• ACTIVITY
Using the listing below, retype exactly the lines starting at the one with "Hướng dẫn lập" and ending at the one with "của bài viết |", and include both.

• INFORMATION SUPPLIED
————————
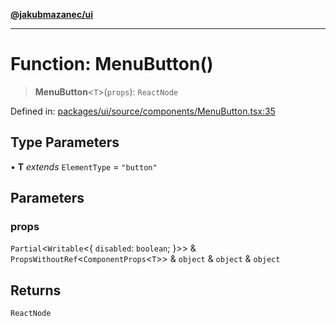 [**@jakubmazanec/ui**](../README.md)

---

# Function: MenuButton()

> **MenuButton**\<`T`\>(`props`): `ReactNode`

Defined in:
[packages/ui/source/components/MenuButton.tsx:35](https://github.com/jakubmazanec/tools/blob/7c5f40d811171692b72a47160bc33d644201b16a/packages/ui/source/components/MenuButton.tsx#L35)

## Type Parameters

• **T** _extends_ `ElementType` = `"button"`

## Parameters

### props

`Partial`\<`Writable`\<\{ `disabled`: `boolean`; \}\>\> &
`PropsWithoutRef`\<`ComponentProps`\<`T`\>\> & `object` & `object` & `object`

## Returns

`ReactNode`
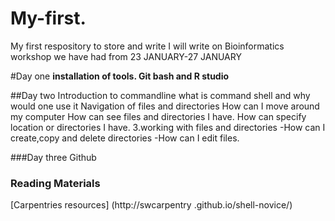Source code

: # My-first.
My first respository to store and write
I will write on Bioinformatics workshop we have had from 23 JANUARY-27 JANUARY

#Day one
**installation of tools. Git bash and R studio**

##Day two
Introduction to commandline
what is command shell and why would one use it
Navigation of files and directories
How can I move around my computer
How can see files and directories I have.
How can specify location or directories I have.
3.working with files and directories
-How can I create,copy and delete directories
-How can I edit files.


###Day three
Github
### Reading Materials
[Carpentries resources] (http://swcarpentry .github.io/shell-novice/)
————————
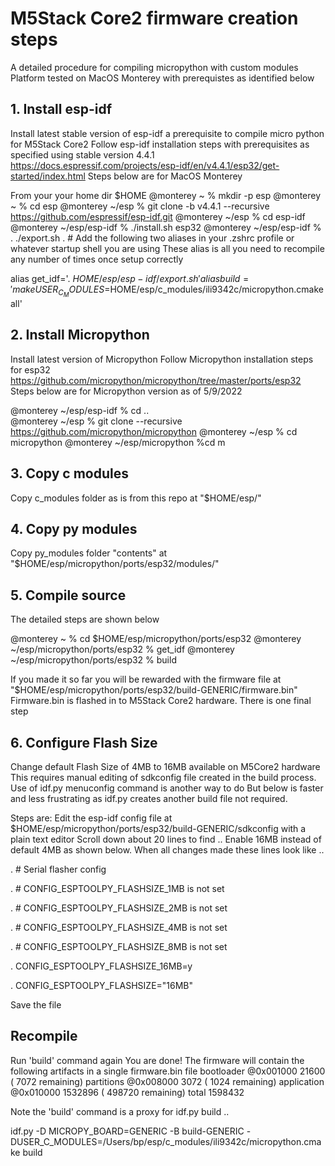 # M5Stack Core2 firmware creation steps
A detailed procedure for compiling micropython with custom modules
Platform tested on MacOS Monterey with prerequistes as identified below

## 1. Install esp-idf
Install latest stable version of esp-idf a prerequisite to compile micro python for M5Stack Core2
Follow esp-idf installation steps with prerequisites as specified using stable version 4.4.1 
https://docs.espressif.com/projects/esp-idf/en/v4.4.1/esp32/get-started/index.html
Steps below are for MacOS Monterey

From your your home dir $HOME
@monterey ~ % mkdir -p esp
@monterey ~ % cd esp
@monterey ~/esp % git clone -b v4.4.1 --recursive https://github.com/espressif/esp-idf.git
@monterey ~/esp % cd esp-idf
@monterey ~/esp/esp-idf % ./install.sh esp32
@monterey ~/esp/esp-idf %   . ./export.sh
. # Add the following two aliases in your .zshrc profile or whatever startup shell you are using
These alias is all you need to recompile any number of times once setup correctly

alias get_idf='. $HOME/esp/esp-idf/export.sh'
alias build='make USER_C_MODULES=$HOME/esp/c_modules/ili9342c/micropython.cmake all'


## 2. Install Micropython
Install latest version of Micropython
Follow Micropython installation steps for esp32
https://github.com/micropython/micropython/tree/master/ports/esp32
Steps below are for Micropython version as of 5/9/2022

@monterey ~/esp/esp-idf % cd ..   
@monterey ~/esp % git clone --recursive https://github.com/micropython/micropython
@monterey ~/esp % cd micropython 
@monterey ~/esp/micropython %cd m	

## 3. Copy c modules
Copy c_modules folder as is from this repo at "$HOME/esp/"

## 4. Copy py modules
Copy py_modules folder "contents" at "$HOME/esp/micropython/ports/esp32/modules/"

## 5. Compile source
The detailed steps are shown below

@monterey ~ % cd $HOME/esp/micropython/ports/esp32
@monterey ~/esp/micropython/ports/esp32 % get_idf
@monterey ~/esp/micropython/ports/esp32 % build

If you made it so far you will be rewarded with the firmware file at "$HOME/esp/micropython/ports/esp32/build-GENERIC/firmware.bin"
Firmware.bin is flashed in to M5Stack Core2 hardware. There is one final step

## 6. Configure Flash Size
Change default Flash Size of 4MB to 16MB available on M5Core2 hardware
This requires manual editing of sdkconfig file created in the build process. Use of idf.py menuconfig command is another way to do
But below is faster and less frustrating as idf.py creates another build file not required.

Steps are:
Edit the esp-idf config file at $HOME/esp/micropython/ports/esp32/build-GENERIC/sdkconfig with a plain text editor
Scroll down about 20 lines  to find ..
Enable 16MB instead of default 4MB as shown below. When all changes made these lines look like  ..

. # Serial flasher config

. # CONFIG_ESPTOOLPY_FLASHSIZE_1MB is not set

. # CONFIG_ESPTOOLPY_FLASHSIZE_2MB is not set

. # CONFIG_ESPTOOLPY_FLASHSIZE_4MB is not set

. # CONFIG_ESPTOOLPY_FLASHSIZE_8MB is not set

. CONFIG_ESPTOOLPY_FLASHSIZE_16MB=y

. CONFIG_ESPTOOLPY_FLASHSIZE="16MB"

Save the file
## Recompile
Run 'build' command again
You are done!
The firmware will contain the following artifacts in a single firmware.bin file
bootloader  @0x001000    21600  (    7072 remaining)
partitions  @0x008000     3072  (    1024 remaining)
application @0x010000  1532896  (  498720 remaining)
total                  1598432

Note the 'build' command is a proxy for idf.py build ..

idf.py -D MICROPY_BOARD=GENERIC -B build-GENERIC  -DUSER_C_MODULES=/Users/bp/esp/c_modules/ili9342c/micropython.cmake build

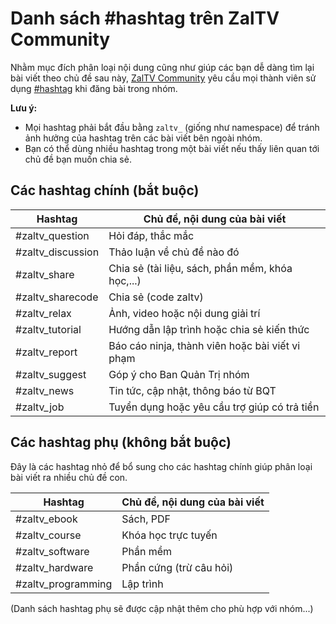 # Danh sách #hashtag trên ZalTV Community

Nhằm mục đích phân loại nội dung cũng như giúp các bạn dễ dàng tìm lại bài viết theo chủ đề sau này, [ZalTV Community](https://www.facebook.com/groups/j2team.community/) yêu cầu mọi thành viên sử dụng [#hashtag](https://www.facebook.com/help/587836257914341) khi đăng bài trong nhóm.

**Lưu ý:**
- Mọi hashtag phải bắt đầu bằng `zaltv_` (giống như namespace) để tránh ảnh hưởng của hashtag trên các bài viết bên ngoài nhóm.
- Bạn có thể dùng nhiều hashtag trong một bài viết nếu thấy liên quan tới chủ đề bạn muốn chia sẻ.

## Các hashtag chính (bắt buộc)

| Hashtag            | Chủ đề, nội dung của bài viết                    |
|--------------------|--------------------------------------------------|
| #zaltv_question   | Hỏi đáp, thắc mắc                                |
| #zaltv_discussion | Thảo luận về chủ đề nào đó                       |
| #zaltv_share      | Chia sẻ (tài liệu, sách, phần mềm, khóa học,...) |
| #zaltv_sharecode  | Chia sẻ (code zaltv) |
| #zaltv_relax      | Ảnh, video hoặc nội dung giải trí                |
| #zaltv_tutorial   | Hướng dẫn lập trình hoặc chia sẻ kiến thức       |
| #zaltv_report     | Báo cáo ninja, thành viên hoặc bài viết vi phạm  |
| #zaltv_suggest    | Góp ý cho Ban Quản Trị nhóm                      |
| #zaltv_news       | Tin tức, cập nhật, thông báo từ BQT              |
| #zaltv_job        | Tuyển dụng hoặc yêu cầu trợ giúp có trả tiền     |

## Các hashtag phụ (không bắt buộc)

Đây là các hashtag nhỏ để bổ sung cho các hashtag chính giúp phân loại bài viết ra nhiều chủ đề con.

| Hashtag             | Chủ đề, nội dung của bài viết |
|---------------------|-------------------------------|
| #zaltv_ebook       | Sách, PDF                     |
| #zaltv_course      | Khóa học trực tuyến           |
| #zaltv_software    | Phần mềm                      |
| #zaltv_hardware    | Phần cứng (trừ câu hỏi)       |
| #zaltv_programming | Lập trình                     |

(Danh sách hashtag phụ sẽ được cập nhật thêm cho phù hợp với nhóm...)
————————
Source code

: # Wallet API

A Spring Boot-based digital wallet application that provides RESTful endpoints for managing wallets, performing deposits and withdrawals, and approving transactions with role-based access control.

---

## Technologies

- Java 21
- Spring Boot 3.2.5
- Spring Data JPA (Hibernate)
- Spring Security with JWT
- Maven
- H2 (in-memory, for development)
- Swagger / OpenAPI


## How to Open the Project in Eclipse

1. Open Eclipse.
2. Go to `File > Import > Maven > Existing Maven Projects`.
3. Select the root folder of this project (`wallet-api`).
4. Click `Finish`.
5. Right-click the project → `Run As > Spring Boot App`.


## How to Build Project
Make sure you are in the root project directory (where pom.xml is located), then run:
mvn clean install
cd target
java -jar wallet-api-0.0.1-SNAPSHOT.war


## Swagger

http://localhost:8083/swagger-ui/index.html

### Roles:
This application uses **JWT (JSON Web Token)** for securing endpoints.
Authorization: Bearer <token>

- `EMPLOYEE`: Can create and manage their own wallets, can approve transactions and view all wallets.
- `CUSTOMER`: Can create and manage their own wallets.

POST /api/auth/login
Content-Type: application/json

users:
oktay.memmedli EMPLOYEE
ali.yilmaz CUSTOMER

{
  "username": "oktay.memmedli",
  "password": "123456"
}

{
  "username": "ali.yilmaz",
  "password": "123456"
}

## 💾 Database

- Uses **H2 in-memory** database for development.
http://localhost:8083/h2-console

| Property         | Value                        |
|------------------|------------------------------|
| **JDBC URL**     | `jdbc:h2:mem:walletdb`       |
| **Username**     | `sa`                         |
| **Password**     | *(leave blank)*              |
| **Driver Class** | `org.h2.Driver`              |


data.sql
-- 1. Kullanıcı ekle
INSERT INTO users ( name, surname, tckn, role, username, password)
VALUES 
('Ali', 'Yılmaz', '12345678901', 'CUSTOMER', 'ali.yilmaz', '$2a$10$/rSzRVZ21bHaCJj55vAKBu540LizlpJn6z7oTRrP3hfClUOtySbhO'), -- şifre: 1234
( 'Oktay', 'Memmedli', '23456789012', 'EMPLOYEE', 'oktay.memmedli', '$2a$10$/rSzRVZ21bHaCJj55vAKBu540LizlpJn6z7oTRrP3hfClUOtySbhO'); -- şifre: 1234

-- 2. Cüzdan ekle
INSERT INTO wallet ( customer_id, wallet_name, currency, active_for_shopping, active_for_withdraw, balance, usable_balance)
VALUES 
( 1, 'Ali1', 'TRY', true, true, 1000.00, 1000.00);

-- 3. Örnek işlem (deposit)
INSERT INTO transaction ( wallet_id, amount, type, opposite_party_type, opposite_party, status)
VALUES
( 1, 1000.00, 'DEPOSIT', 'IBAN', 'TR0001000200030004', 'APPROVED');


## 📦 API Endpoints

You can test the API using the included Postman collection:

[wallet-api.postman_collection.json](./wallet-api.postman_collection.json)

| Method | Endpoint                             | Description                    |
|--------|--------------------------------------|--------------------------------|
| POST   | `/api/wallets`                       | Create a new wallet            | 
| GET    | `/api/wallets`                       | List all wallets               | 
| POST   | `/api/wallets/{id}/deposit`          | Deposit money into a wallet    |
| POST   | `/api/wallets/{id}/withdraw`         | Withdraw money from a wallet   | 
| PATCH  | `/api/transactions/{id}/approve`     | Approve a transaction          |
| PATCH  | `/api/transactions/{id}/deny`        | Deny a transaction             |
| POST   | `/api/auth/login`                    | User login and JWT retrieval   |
————————
• SOLUTION
| #zaltv_tutorial   | Hướng dẫn lập trình hoặc chia sẻ kiến thức       |
| #zaltv_report     | Báo cáo ninja, thành viên hoặc bài viết vi phạm  |
| #zaltv_suggest    | Góp ý cho Ban Quản Trị nhóm                      |
| #zaltv_news       | Tin tức, cập nhật, thông báo từ BQT              |
| #zaltv_job        | Tuyển dụng hoặc yêu cầu trợ giúp có trả tiền     |

## Các hashtag phụ (không bắt buộc)

Đây là các hashtag nhỏ để bổ sung cho các hashtag chính giúp phân loại bài viết ra nhiều chủ đề con.

| Hashtag             | Chủ đề, nội dung của bài viết |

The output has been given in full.